Author Note:  This article was contributed by HR Policy Global's friend Eimer Boyle, Senior Associate with Matheson in Ireland.

The traditional question of whether a person is an employee or an independent contractor in Ireland, like in many jurisdictions, has been re-ignited by the rise of the so-called gig economy.  In the first major judgment in this jurisdiction on the gig economy, the Irish High Court held delivery drivers for a major pizza chain were employees and not self-employed contractors.

Before delving into the details and ramifications of the Irish High Court’s decision, it is important to understand that the law in Ireland does not recognise the UK concept of “worker” that has been key to the gig economy debate in the UK (more on the UK below).  In making the decision that the delivery drivers for the pizza company were employee, the high court made some key observations, including: 

  • Mutuality of obligation existed – this is where the employer is obliged to provide the employee with work and the employee is obliged to accept and perform the work;
  • Integration – the drivers were integrated into the business because they wore company uniforms, displayed company logos on their cars and even greeted customers as personnel of the company; and
  • Terms of contract – here, the reality of the relationship after analyzing the terms of the contract was the drivers could not be truly regarded as self-employed individuals.

Deliveroo in Ireland has called on the Government to amend legislation to allow them to adapt its model and apply certain benefits for individuals without making them employees, in light of recent scrutiny following the death of a Deliveroo cyclist.  The tragedy highlighted the poor regulation and the lack of rights that those working in the gig economy currently have in Ireland.

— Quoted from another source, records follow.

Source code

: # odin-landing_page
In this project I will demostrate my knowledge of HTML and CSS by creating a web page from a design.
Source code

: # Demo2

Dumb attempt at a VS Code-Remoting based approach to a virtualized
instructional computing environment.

Although not on the Government’s current legislative agenda, Irish case law is certainly one to watch and each employer operating in the gig economy must continue to ensure that their model is appropriately structured.  

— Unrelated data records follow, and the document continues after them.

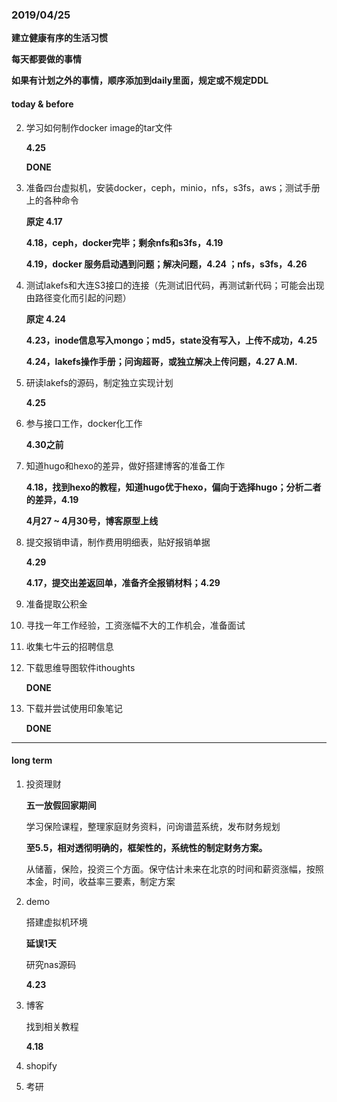 ### 2019/04/25

**建立健康有序的生活习惯**

**每天都要做的事情**

**如果有计划之外的事情，顺序添加到daily里面，规定或不规定DDL**

#### today & before

2. 学习如何制作docker image的tar文件

   **4.25**

   **DONE**

2. 准备四台虚拟机，安装docker，ceph，minio，nfs，s3fs，aws；测试手册上的各种命令

   **原定 4.17**

   **4.18，ceph，docker完毕；剩余nfs和s3fs，4.19**

   **4.19，docker 服务启动遇到问题；解决问题，4.24 ；nfs，s3fs，4.26**

3. 测试lakefs和大连S3接口的连接（先测试旧代码，再测试新代码；可能会出现由路径变化而引起的问题）

   **原定 4.24**

   **4.23，inode信息写入mongo；md5，state没有写入，上传不成功，4.25**

   **4.24，lakefs操作手册；问询超哥，或独立解决上传问题，4.27 A.M.**

4. 研读lakefs的源码，制定独立实现计划

   **4.25**

5. 参与接口工作，docker化工作

   **4.30之前**

6. 知道hugo和hexo的差异，做好搭建博客的准备工作

   **4.18，找到hexo的教程，知道hugo优于hexo，偏向于选择hugo；分析二者的差异，4.19**

   **4月27 ~ 4月30号，博客原型上线**

7. 提交报销申请，制作费用明细表，贴好报销单据

   **4.29**

   **4.17，提交出差返回单，准备齐全报销材料；4.29**

8. 准备提取公积金

9. 寻找一年工作经验，工资涨幅不大的工作机会，准备面试

10. 收集七牛云的招聘信息

11. 下载思维导图软件ithoughts

    **DONE**

12. 下载并尝试使用印象笔记

    **DONE**

------

#### long term 

1. 投资理财

   **五一放假回家期间**

   学习保险课程，整理家庭财务资料，问询谱蓝系统，发布财务规划

   **至5.5，相对透彻明确的，框架性的，系统性的制定财务方案。**

   从储蓄，保险，投资三个方面。保守估计未来在北京的时间和薪资涨幅，按照本金，时间，收益率三要素，制定方案

2. demo

   搭建虚拟机环境

   **延误1天**

   研究nas源码

   **4.23**

3. 博客

   找到相关教程

   **4.18**

4. shopify

5. 考研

The Gig Economy in the United Kingdom:  In the UK’s Employment Appeals Tribunal’s (“UK EAT”) decision Uber BV v Aslam and Others, the UK EAT held that Uber drivers were in fact “workers” – defined as self-employed, but provides services as part of someone else’s business – as opposed to self-employed contractors, which would entitle them to certain protections under UK employment law statutes, such as statutory annual leave, working time rights and national minimum wage.  An influential factor in the UK EAT’s finding was the level of control that Uber had over its drivers.  It found that the relationship, in reality, was very different to that reflected in the Uber drivers’ contracts.

Uber’s Chief Executive has previously argued for what he calls a “third way”, where drivers keep the flexibility of the self-employed model, while still receiving some benefits like holiday pay or sick leave.

Updates from the EU
:  Gig economy companies in Europe are under pressure to protect workers’ rights.  The chief executive of food delivery platform Just Eat has vowed to stop using gig workers in Europe, saying he wants to employ people who get benefits and have workplace security.

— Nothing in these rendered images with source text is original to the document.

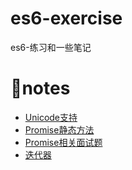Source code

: <!--
 * @Author: luoxi
 * @LastEditTime: 2022-02-22 23:17:33
 * @LastEditors: your name
 * @Description: 
-->
# es6-exercise
es6-练习和一些笔记

# 📔notes

- [Unicode支持](./Unicode支持/笔记.md)  
- [Promise静态方法](./Promise静态方法/笔记.md)  
- [Promise相关面试题](./Promise相关面试题/笔记.md)  
- [迭代器](./迭代器和生成器/迭代器/notes.md)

In Switzerland, it was ruled that Uber drivers were employees, and not independent contractors. Uber Eats was also ordered to stop using independent contractors in the Geneva area.

In 2018 in Denmark, an online platform for cleaning in private homes, Hilfr, formed a gig economy collective agreement with the largest Danish trade union. Hilfr co-founder Steffen Wegner Mortensen was quoted as saying that the agreement is “raising the bar for the gig economy and showing how we can all benefit from new technology without undermining labour rights and working conditions”.